I was at the store with my grampa, picking out his groceries painstakingly slowly when Marty txt'd me that Drew felt really hot and was acting lethargic. I told him to get Drew a cool wet cloth, give him some water, and grill my brother about how much sun Drew had had today. Turns out Drew was wearing a hat and sunscreen all day, but was outside for 3+ hours and came home to a late nap. He was lethargic when he woke up. Marty gave Drew some tylenol but he still wouldn't drink water or milk, so I grabbed some pedialyte at the store and got home ASAP. Marty had the fan on and the windows open (it was the first hot day of the year here). Drew seemed sleepy. I gave him some pedialyte and he drank it while I re-wet his cloths. A few minutes later the poor guy threw up, first time since he choked on that tortilla chip about a year ago!

We watched some TV and then I put Drew to bed at 9pm, he went willingly. Marty checked on him abotu an hour later and he was sweating, so we put an oscillating fan in his room and last I checked, he had cooled off a lot. I smooched his cheek and he touched it with his hand, in his sleep ;( Poor little guy. If he's worse thru the night / in the morning I'll reschedule my facial appointment, but otherwise I think he just got too much heat today.
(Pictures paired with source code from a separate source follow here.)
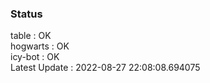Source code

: ### Status


table : OK  
hogwarts : OK  
icy-bot : OK  
Latest Update : 2022-08-27 22:08:08.694075
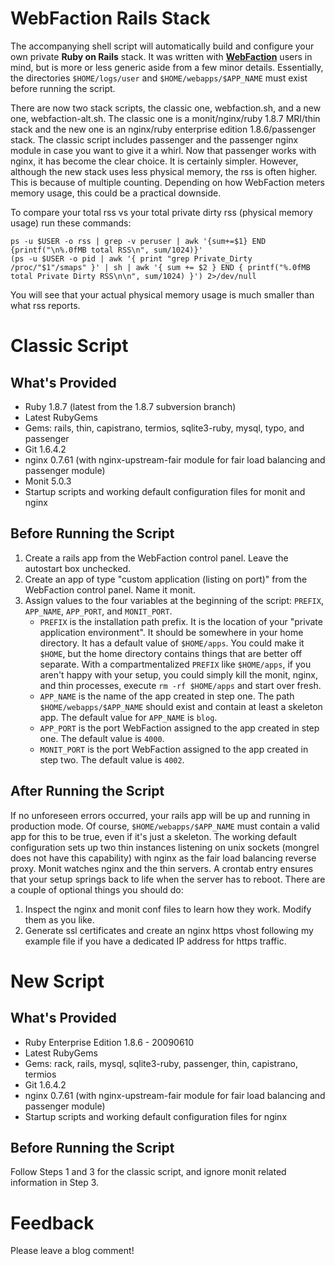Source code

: # WebFaction Rails Stack
The accompanying shell script will automatically build and configure your own
private **Ruby on Rails** stack. It was written with
**[WebFaction](http://www.webfaction.com/?affiliate=rzownir)** users in
mind, but is more or less generic aside from a few minor details. Essentially,
the directories `$HOME/logs/user` and `$HOME/webapps/$APP_NAME` must exist
before running the script.

There are now two stack scripts, the classic one, webfaction.sh, and a new one,
webfaction-alt.sh. The classic one is a monit/nginx/ruby 1.8.7 MRI/thin stack
and the new one is an nginx/ruby enterprise edition 1.8.6/passenger stack. The
classic script includes passenger and the passenger nginx module in case you
want to give it a whirl. Now that passenger works with nginx, it has become the
clear choice. It is certainly simpler. However, although the new stack uses less
physical memory, the rss is often higher. This is because of multiple counting.
Depending on how WebFaction meters memory usage, this could be a practical
downside.

To compare your total rss vs your total private dirty rss (physical memory usage) run these commands:

	ps -u $USER -o rss | grep -v peruser | awk '{sum+=$1} END {printf("\n%.0fMB total RSS\n", sum/1024)}'
	(ps -u $USER -o pid | awk '{ print "grep Private_Dirty /proc/"$1"/smaps" }' | sh | awk '{ sum += $2 } END { printf("%.0fMB total Private Dirty RSS\n\n", sum/1024) }') 2>/dev/null

You will see that your actual physical memory usage is much smaller than what rss
reports.

# Classic Script
## What's Provided
* Ruby 1.8.7 (latest from the 1.8.7 subversion branch)
* Latest RubyGems
* Gems: rails, thin, capistrano, termios, sqlite3-ruby, mysql, typo, and passenger
* Git 1.6.4.2
* nginx 0.7.61 (with nginx-upstream-fair module for fair load balancing and passenger module)
* Monit 5.0.3
* Startup scripts and working default configuration files for monit and nginx

## Before Running the Script
1. Create a rails app from the WebFaction control panel. Leave the autostart
   box unchecked.
2. Create an app of type "custom application (listing on port)" from the
   WebFaction control panel. Name it monit.
3. Assign values to the four variables at the beginning of the script:
   `PREFIX`, `APP_NAME`, `APP_PORT`, and `MONIT_PORT`.
     * `PREFIX` is the installation path prefix. It is the location of your
       "private application environment". It should be somewhere in your home
       directory. It has a default value of `$HOME/apps`. You could make it
       `$HOME`, but the home directory contains things that are better off
       separate. With a compartmentalized `PREFIX` like `$HOME/apps`, if you
       aren't happy with your setup, you could simply kill the monit, nginx,
       and thin processes, execute `rm -rf $HOME/apps` and start over fresh.
     * `APP_NAME` is the name of the app created in step one. The path
       `$HOME/webapps/$APP_NAME` should exist and contain at least a skeleton
       app. The default value for `APP_NAME` is `blog`.
     * `APP_PORT` is the port WebFaction assigned to the app created in step
       one. The default value is `4000`.
     * `MONIT_PORT` is the port WebFaction assigned to the app created in step
       two. The default value is `4002`.

## After Running the Script
If no unforeseen errors occurred, your rails app will be up and running in
production mode. Of course, `$HOME/webapps/$APP_NAME` must contain a
valid app for this to be true, even if it's just a skeleton. The working
default configuration sets up two thin instances listening on unix sockets
(mongrel does not have this capability) with nginx as the fair load balancing
reverse proxy. Monit watches nginx and the thin servers. A crontab entry
ensures that your setup springs back to life when the server has to reboot.
There are a couple of optional things you should do:

1. Inspect the nginx and monit conf files to learn how they work.
   Modify them as you like.
2. Generate ssl certificates and create an nginx https vhost following my
   example file if you have a dedicated IP address for https traffic.

# New Script
## What's Provided
* Ruby Enterprise Edition 1.8.6 - 20090610
* Latest RubyGems
* Gems: rack, rails, mysql, sqlite3-ruby, passenger, thin, capistrano, termios
* Git 1.6.4.2
* nginx 0.7.61 (with nginx-upstream-fair module for fair load balancing and passenger module)
* Startup scripts and working default configuration files for nginx

## Before Running the Script
Follow Steps 1 and 3 for the classic script, and ignore monit related
information in Step 3.

# Feedback
Please leave a blog comment!
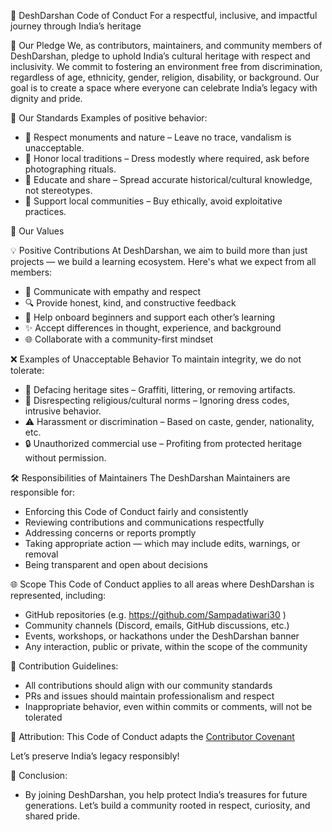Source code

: 🌄 DeshDarshan Code of Conduct
For a respectful, inclusive, and impactful journey through India’s heritage

🤝 Our Pledge
We, as contributors, maintainers, and community members of DeshDarshan, pledge to uphold India’s cultural heritage with respect and inclusivity. We commit to fostering an environment free from discrimination, regardless of age, ethnicity, gender, religion, disability, or background. Our goal is to create a space where everyone can celebrate India’s legacy with dignity and pride.

🚦 Our Standards
Examples of positive behavior:
- 💖 Respect monuments and nature – Leave no trace, vandalism is unacceptable.
- 🤝 Honor local traditions – Dress modestly where required, ask before photographing rituals.
- 📝 Educate and share – Spread accurate historical/cultural knowledge, not stereotypes.
- 🌱 Support local communities – Buy ethically, avoid exploitative practices.

🌱 Our Values

💡 Positive Contributions
At DeshDarshan, we aim to build more than just projects — we build a learning ecosystem. Here's what we expect from all members:
- 💬 Communicate with empathy and respect
- 🔍 Provide honest, kind, and constructive feedback
- 🤝 Help onboard beginners and support each other’s learning
- ✨ Accept differences in thought, experience, and background
- 🌐 Collaborate with a community-first mindset

❌ Examples of Unacceptable Behavior
To maintain integrity, we do not tolerate:
- 🚫 Defacing heritage sites – Graffiti, littering, or removing artifacts.
- 🛑 Disrespecting religious/cultural norms – Ignoring dress codes, intrusive behavior.
- ⚠️ Harassment or discrimination – Based on caste, gender, nationality, etc.
- 🔒 Unauthorized commercial use – Profiting from protected heritage without permission.

🛠️ Responsibilities of Maintainers
The DeshDarshan Maintainers are responsible for:
- Enforcing this Code of Conduct fairly and consistently
- Reviewing contributions and communications respectfully
- Addressing concerns or reports promptly
- Taking appropriate action — which may include edits, warnings, or removal
- Being transparent and open about decisions

🌐 Scope
This Code of Conduct applies to all areas where DeshDarshan is represented, including:
- GitHub repositories (e.g. https://github.com/Sampadatiwari30 )
- Community channels (Discord, emails, GitHub discussions, etc.)
- Events, workshops, or hackathons under the DeshDarshan banner
- Any interaction, public or private, within the scope of the community

🧾 Contribution Guidelines:
- All contributions should align with our community standards
- PRs and issues should maintain professionalism and respect
- Inappropriate behavior, even within commits or comments, will not be tolerated

📄 Attribution:
This Code of Conduct adapts the 
[Contributor Covenant](https://www.contributor-covenant.org/version/2/1/code_of_conduct/)

Let’s preserve India’s legacy responsibly!

🌟 Conclusion:
- By joining DeshDarshan, you help protect India’s treasures for future generations. Let’s build a community rooted in respect, curiosity, and shared pride. 
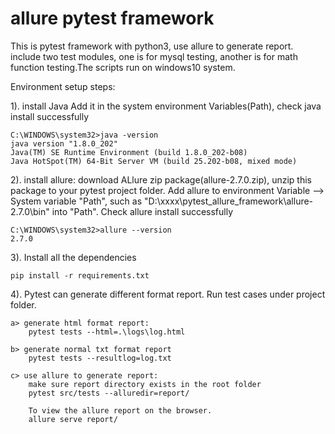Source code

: # allure pytest framework

This is pytest framework with python3, use allure to generate report.
include two test modules, one is for mysql testing, another is for math function testing.The scripts run on windows10 system.

Environment setup steps:

1). install Java
Add it in the system environment Variables(Path), check java install successfully

    C:\WINDOWS\system32>java -version
    java version "1.8.0_202"
    Java(TM) SE Runtime Environment (build 1.8.0_202-b08)
    Java HotSpot(TM) 64-Bit Server VM (build 25.202-b08, mixed mode)

2). install allure:
download ALlure zip package(allure-2.7.0.zip), unzip this package to your pytest project folder. Add allure  to environment Variable --> System variable "Path", such as "D:\xxxx\pytest_allure_framework\allure-2.7.0\bin" into "Path". Check allure install successfully

    C:\WINDOWS\system32>allure --version
    2.7.0

3). Install all the dependencies

    pip install -r requirements.txt

4). Pytest can generate different format report. Run test cases under project folder.

    a> generate html format report:
        pytest tests --html=.\logs\log.html

    b> generate normal txt format report
        pytest tests --resultlog=log.txt

    c> use allure to generate report:
        make sure report directory exists in the root folder
        pytest src/tests --alluredir=report/

        To view the allure report on the browser.
        allure serve report/


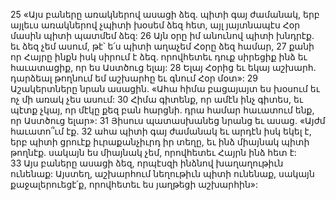 25 «Այս բաները առակներով ասացի ձեզ. պիտի գայ ժամանակ, երբ այլեւս առակներով չպիտի խօսեմ ձեզ հետ, այլ յայտնապէս Հօր մասին պիտի պատմեմ ձեզ: 26 Այն օրը իմ անունով պիտի խնդրէք. եւ ձեզ չեմ ասում, թէ՝ ե՛ս պիտի աղաչեմ Հօրը ձեզ համար, 27 քանի որ Հայրը ինքն իսկ սիրում է ձեզ. որովհետեւ դուք սիրեցիք ինձ եւ հաւատացիք, որ ես Աստծուց ելայ: 28 Ելայ Հօրից եւ եկայ աշխարհ. դարձեալ թողնում եմ աշխարհը եւ գնում Հօր մօտ»:
29 Աշակերտները նրան ասացին. «Ահա հիմա բացայայտ ես խօսում եւ ոչ մի առակ չես ասում: 30 Հիմա գիտենք, որ ամէն ինչ գիտես, եւ պէտք չկայ, որ մէկը քեզ բան հարցնի. դրա համար հաւատում ենք, որ Աստծուց ելար»: 31 Յիսուս պատասխանեց նրանց եւ ասաց. «Այժմ հաւատո՞ւմ էք. 32 ահա պիտի գայ ժամանակ եւ արդէն իսկ եկել է, երբ պիտի ցրուէք իւրաքանչիւրդ իր տեղը, եւ ինձ միայնակ պիտի թողնէք. սակայն ես միայնակ չեմ, որովհետեւ Հայրն ինձ հետ է: 33 Այս բաները ասացի ձեզ, որպէսզի ինձնով խաղաղութիւն ունենաք: Այստեղ, աշխարհում նեղութիւն պիտի ունենաք, սակայն քաջալերուեցէ՛ք, որովհետեւ ես յաղթեցի աշխարհին»:
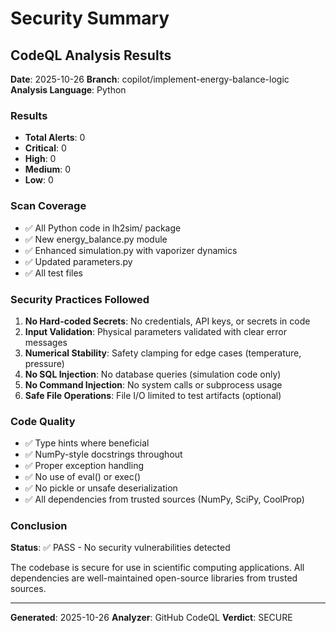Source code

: # Security Summary

## CodeQL Analysis Results

**Date**: 2025-10-26
**Branch**: copilot/implement-energy-balance-logic
**Analysis Language**: Python

### Results
- **Total Alerts**: 0
- **Critical**: 0
- **High**: 0
- **Medium**: 0
- **Low**: 0

### Scan Coverage
- ✅ All Python code in lh2sim/ package
- ✅ New energy_balance.py module
- ✅ Enhanced simulation.py with vaporizer dynamics
- ✅ Updated parameters.py
- ✅ All test files

### Security Practices Followed
1. **No Hard-coded Secrets**: No credentials, API keys, or secrets in code
2. **Input Validation**: Physical parameters validated with clear error messages
3. **Numerical Stability**: Safety clamping for edge cases (temperature, pressure)
4. **No SQL Injection**: No database queries (simulation code only)
5. **No Command Injection**: No system calls or subprocess usage
6. **Safe File Operations**: File I/O limited to test artifacts (optional)

### Code Quality
- ✅ Type hints where beneficial
- ✅ NumPy-style docstrings throughout
- ✅ Proper exception handling
- ✅ No use of eval() or exec()
- ✅ No pickle or unsafe deserialization
- ✅ All dependencies from trusted sources (NumPy, SciPy, CoolProp)

### Conclusion
**Status**: ✅ PASS - No security vulnerabilities detected

The codebase is secure for use in scientific computing applications. All dependencies are well-maintained open-source libraries from trusted sources.

---
**Generated**: 2025-10-26
**Analyzer**: GitHub CodeQL
**Verdict**: SECURE

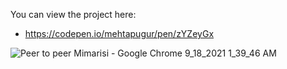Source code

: You can view the project here:
  - https://codepen.io/mehtapugur/pen/zYZeyGx

![Peer to peer Mimarisi - Google Chrome 9_18_2021 1_39_46 AM](https://user-images.githubusercontent.com/24686636/133860874-37ab348f-4655-4c9e-8be2-766f339cab49.png)

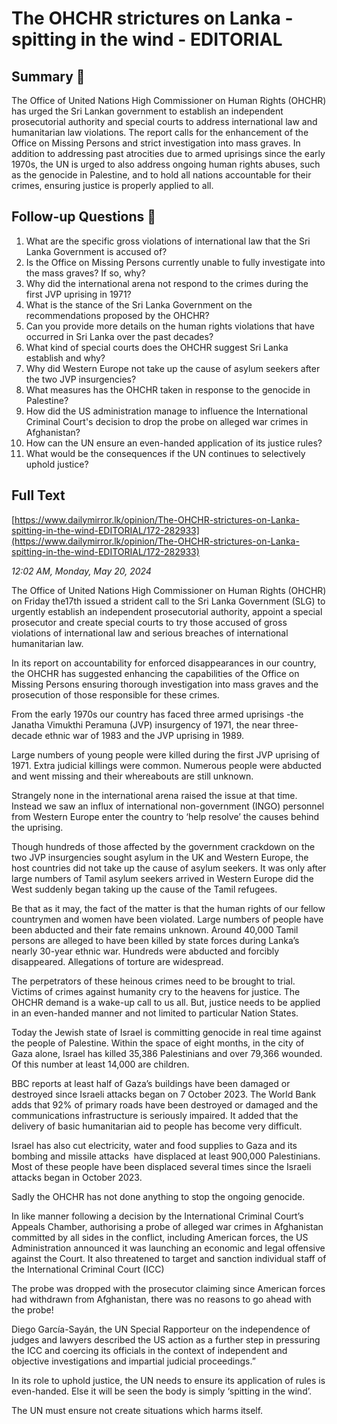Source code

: # The OHCHR strictures on Lanka -spitting in the wind - EDITORIAL

## Summary 🤖

The Office of United Nations High Commissioner on Human Rights (OHCHR) has urged the Sri Lankan government to establish an independent prosecutorial authority and special courts to address international law and humanitarian law violations. The report calls for the enhancement of the Office on Missing Persons and strict investigation into mass graves. In addition to addressing past atrocities due to armed uprisings since the early 1970s, the UN is urged to also address ongoing human rights abuses, such as the genocide in Palestine, and to hold all nations accountable for their crimes, ensuring justice is properly applied to all.


## Follow-up Questions 🤖

1. What are the specific gross violations of international law that the Sri Lanka Government is accused of?
2. Is the Office on Missing Persons currently unable to fully investigate into the mass graves? If so, why?
3. Why did the international arena not respond to the crimes during the first JVP uprising in 1971?
4. What is the stance of the Sri Lanka Government on the recommendations proposed by the OHCHR?
5. Can you provide more details on the human rights violations that have occurred in Sri Lanka over the past decades?
6. What kind of special courts does the OHCHR suggest Sri Lanka establish and why?
7. Why did Western Europe not take up the cause of asylum seekers after the two JVP insurgencies?
8. What measures has the OHCHR taken in response to the genocide in Palestine? 
9. How did the US administration manage to influence the International Criminal Court's decision to drop the probe on alleged war crimes in Afghanistan?
10. How can the UN ensure an even-handed application of its justice rules?
11. What would be the consequences if the UN continues to selectively uphold justice?

## Full Text

[https://www.dailymirror.lk/opinion/The-OHCHR-strictures-on-Lanka-spitting-in-the-wind-EDITORIAL/172-282933](https://www.dailymirror.lk/opinion/The-OHCHR-strictures-on-Lanka-spitting-in-the-wind-EDITORIAL/172-282933)

*12:02 AM, Monday, May 20, 2024*

The Office of United Nations High Commissioner on Human Rights (OHCHR) on Friday the17th issued a strident call to the Sri Lanka Government (SLG) to urgently establish an independent prosecutorial authority, appoint a special prosecutor and create special courts to try those accused of gross violations of international law and serious breaches of international humanitarian law.

In its report on accountability for enforced disappearances in our country, the OHCHR has suggested enhancing the capabilities of the Office on Missing Persons ensuring thorough investigation into mass graves and the prosecution of those responsible for these crimes.

From the early 1970s our country has faced three armed uprisings -the Janatha Vimukthi Peramuna (JVP) insurgency of 1971, the near three-decade ethnic war of 1983 and the JVP uprising in 1989.

Large numbers of young people were killed during the first JVP uprising of 1971. Extra judicial killings were common. Numerous people were abducted and went missing and their whereabouts are still unknown.

Strangely none in the international arena raised the issue at that time. Instead we saw an influx of international non-government (INGO) personnel from Western Europe enter the country to ‘help resolve’ the causes behind the uprising.

Though hundreds of those affected by the government crackdown on the two JVP insurgencies sought asylum in the UK and Western Europe, the host countries did not take up the cause of asylum seekers. It was only after large numbers of Tamil asylum seekers arrived in Western Europe did the West suddenly began taking up the cause of the Tamil refugees.

Be that as it may, the fact of the matter is that the human rights of our fellow countrymen and women have been violated. Large numbers of people have been abducted and their fate remains unknown. Around 40,000 Tamil persons are alleged to have been killed by state forces during Lanka’s nearly 30-year ethnic war. Hundreds were abducted and forcibly disappeared. Allegations of torture are widespread.

The perpetrators of these heinous crimes need to be brought to trial. Victims of crimes against humanity cry to the heavens for justice. The OHCHR demand is a wake-up call to us all. But, justice needs to be applied in an even-handed manner and not limited to particular Nation States.

Today the Jewish state of Israel is committing genocide in real time against the people of Palestine. Within the space of eight months, in the city of Gaza alone, Israel has killed 35,386 Palestinians and over 79,366 wounded. Of this number at least 14,000 are children.

BBC reports at least half of Gaza’s buildings have been damaged or destroyed since Israeli attacks began on 7 October 2023. The World Bank adds that 92% of primary roads have been destroyed or damaged and the communications infrastructure is seriously impaired. It added that the delivery of basic humanitarian aid to people has become very difficult.

Israel has also cut electricity, water and food supplies to Gaza and its bombing and missile attacks  have displaced at least 900,000 Palestinians. Most of these people have been displaced several times since the Israeli attacks began in October 2023.

Sadly the OHCHR has not done anything to stop the ongoing genocide.

In like manner following a decision by the International Criminal Court’s Appeals Chamber, authorising a probe of alleged war crimes in Afghanistan committed by all sides in the conflict, including American forces, the US Administration announced it was launching an economic and legal offensive against the Court. It also threatened to target and sanction individual staff of the International Criminal Court (ICC)

The probe was dropped with the prosecutor claiming since American forces had withdrawn from Afghanistan, there was no reasons to go ahead with the probe!

Diego García-Sayán, the UN Special Rapporteur on the independence of judges and lawyers described the US action as a further step in pressuring the ICC and coercing its officials in the context of independent and objective investigations and impartial judicial proceedings.”

In its role to uphold justice, the UN needs to ensure its application of rules is even-handed. Else it will be seen the body is simply ‘spitting in the wind’.

The UN must ensure not create situations which harms itself.

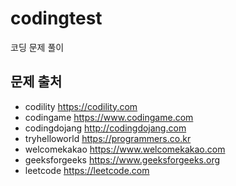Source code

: # codingtest

코딩 문제 풀이

## 문제 출처

- codility <https://codility.com>
- codingame <https://www.codingame.com>
- codingdojang <http://codingdojang.com>
- tryhelloworld <https://programmers.co.kr>
- welcomekakao <https://www.welcomekakao.com>
- geeksforgeeks <https://www.geeksforgeeks.org>
- leetcode <https://leetcode.com>
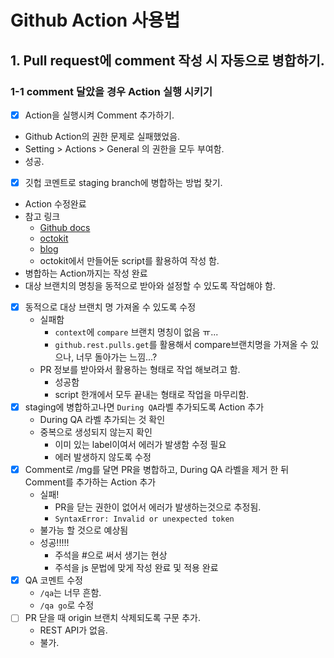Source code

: # Github Action 사용법

## 1. Pull request에 comment 작성 시 자동으로 병합하기.

### 1-1 comment 달았을 경우 Action 실행 시키기

- [x] Action을 실행시켜 Comment 추가하기.
- Github Action의 권한 문제로 실패했었음.
- Setting > Actions > General 의 권한을 모두 부여함.
- 성공.
- [x] 깃헙 코멘트로 staging branch에 병합하는 방법 찾기.
- Action 수정완료
- 참고 링크
  - [Github docs](https://docs.github.com/en/rest?apiVersion=2022-11-28)
  - [octokit](https://octokit.github.io/rest.js/v20#repos)
  - [blog](https://eunjin3786.tistory.com/194)
  - octokit에서 만들어둔 script를 활용하여 작성 함.
- 병합하는 Action까지는 작성 완료
- 대상 브랜치의 명칭을 동적으로 받아와 설정할 수 있도록 작업해야 함.
- [x] 동적으로 대상 브랜치 명 가져올 수 있도록 수정
  - 실패함
    - `context`에 `compare` 브랜치 명칭이 없음 ㅠ...
    - `github.rest.pulls.get`를 활용해서 compare브랜치명을 가져올 수 있으나, 너무 돌아가는 느낌...?
  - PR 정보를 받아와서 활용하는 형태로 작업 해보려고 함.
    - 성공함
    - script 한개에서 모두 끝내는 형태로 작업을 마무리함.
- [x] staging에 병합하고나면 `During QA`라벨 추가되도록 Action 추가
  - During QA 라벨 추가되는 것 확인
  - 중복으로 생성되지 않는지 확인
    - 이미 있는 label이여서 에러가 발생함 수정 필요
    - 에러 발생하지 않도록 수정
- [x] Comment로 /mg를 달면 PR을 병합하고, During QA 라벨을 제거 한 뒤 Comment를 추가하는 Action 추가
  - 실패!
    - PR을 닫는 권한이 없어서 에러가 발생하는것으로 추정됨.
    - `SyntaxError: Invalid or unexpected token`
  - 불가능 할 것으로 예상됨
  - 성공!!!!!
    - 주석을 #으로 써서 생기는 현상
    - 주석을 js 문법에 맞게 작성 완료 및 적용 완료
- [x] QA 코멘트 수정
  - `/qa`는 너무 흔함.
  - `/qa go`로 수정
- [ ] PR 닫을 때 origin 브랜치 삭제되도록 구문 추가.
  - REST API가 없음.
  - 불가.
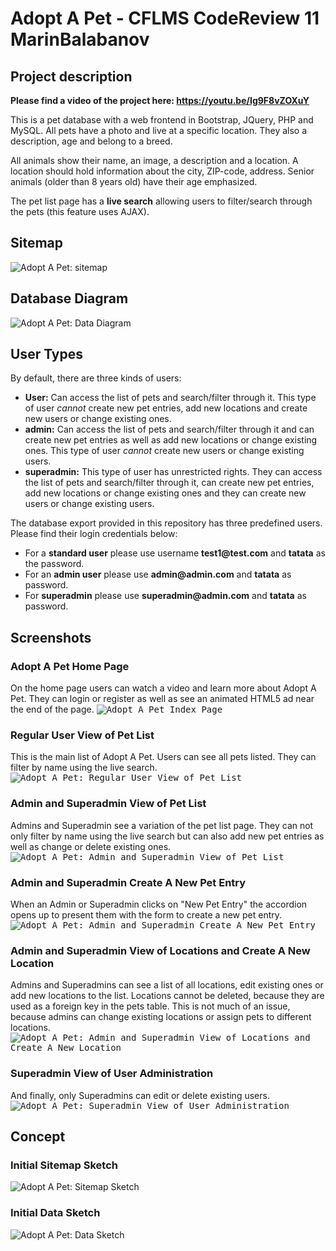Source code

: # Adopt A Pet - CFLMS CodeReview 11 MarinBalabanov

## Project description

__Please find a video of the project here: https://youtu.be/Ig9F8vZOXuY__

This is a pet database with a web frontend in Bootstrap, JQuery, PHP and MySQL. All pets have a photo and live at a specific location. They also a description, age and belong to a breed.

All animals show their name, an image, a description and a location. A location should hold information about the city, ZIP-code, address. Senior animals (older than 8 years old) have their age emphasized.

The pet list page has a __live search__ allowing users to  filter/search through the pets (this feature uses AJAX).

## Sitemap
![Adopt A Pet: sitemap](concept/03_sitemap-adopt_a_pet.png)

## Database Diagram
![Adopt A Pet: Data Diagram](concept/02_datamodel-adoptapet.png)

## User Types
By default, there are three kinds of users:
- __User:__ Can access the list of pets and search/filter through it. This type of user _cannot_ create new pet entries, add new locations and create new users or change existing ones. 
- __admin:__ Can access the list of pets and search/filter through it and can create new pet entries as well as add new locations or change existing ones. This type of user _cannot_ create new users or change existing users.
- __superadmin:__ This type of user has unrestricted rights. They can access the list of pets and search/filter through it, can create new pet entries, add new locations or change existing ones and they can create new users or change existing users.

The database export provided in this repository has three predefined users. Please find their login credentials below:
- For a __standard user__ please use username __test1@test.com__ and __tatata__ as the password.
- For an __admin user__ please use __admin@admin.com__ and __tatata__ as password.
- For __superadmin__ please use __superadmin@admin.com__ and __tatata__ as password.

## Screenshots

### Adopt A Pet Home Page
On the home page users can watch a video and learn more about Adopt A Pet. They can login or register as well as see an animated HTML5 ad near the end of the page.
<kbd>![Adopt A Pet Index Page](assets/screenshot-index.png)</kbd>

### Regular User View of Pet List
This is the main list of Adopt A Pet. Users can see all pets listed. They can filter by name using the live search.
<kbd>![Adopt A Pet: Regular User View of Pet List](assets/screenshot-user.png)</kbd>

### Admin and Superadmin View of Pet List
Admins and Superadmin see a variation of the pet list page. They can not only filter by name using the live search but can also add new pet entries as well as change or delete existing ones.
<kbd>![Adopt A Pet: Admin and Superadmin View of Pet List](assets/screenshot-superadmin.png)</kbd>

### Admin and Superadmin Create A New Pet Entry
When an Admin or Superadmin clicks on "New Pet Entry" the accordion opens up to present them with the form to create a new pet entry.
<kbd>![Adopt A Pet: Admin and Superadmin Create A New Pet Entry](assets/screenshot-petentry.png)</kbd>

### Admin and Superadmin View of Locations and Create A New Location
Admins and Superadmins can see a list of all locations, edit existing ones or add new locations to the list. Locations cannot be deleted, because they are used as a foreign key in the pets table. This is not much of an issue, because admins can change existing locations or assign pets to different locations.
<kbd>![Adopt A Pet: Admin and Superadmin View of Locations and Create A New Location](assets/screenshot-locations.png)</kbd>

### Superadmin View of User Administration
And finally, only Superadmins can edit or delete existing users.
<kbd>![Adopt A Pet: Superadmin View of User Administration](assets/screenshot-useradministration.png)</kbd>

## Concept

### Initial Sitemap Sketch
![Adopt A Pet: Sitemap Sketch](concept/00_sitemap-sketch-adopt_a_pet.png)

### Initial Data Sketch
![Adopt A Pet: Data Sketch](concept/01_data-sketch-adopt_a_pet.png)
In other news, it turns out the character of Liberty Bell in Juno is one of our patients! Woo hoo, I'm famous-by-association! :D

Tonight: 3 slices of pizza and 3 beers after Drew went down. I'm wearing my mom's restored pearl necklace, and it makes me want to cry with sadness and beauty.

this spine brought to you by coca-cola

i must say, i'm feeling fewer side-effects than i thought from my sun-run-training jog last night! my lungs feel sensitive, front to back (ie. just before you get a cold), but they felt like that on/off during the week. my right hip isn't as sore as it was during the run last night. and my legs, i can move them!! hooray! car-accident-shoulder is doing good, too!

and i do admit that was the first training session i completed to... completion.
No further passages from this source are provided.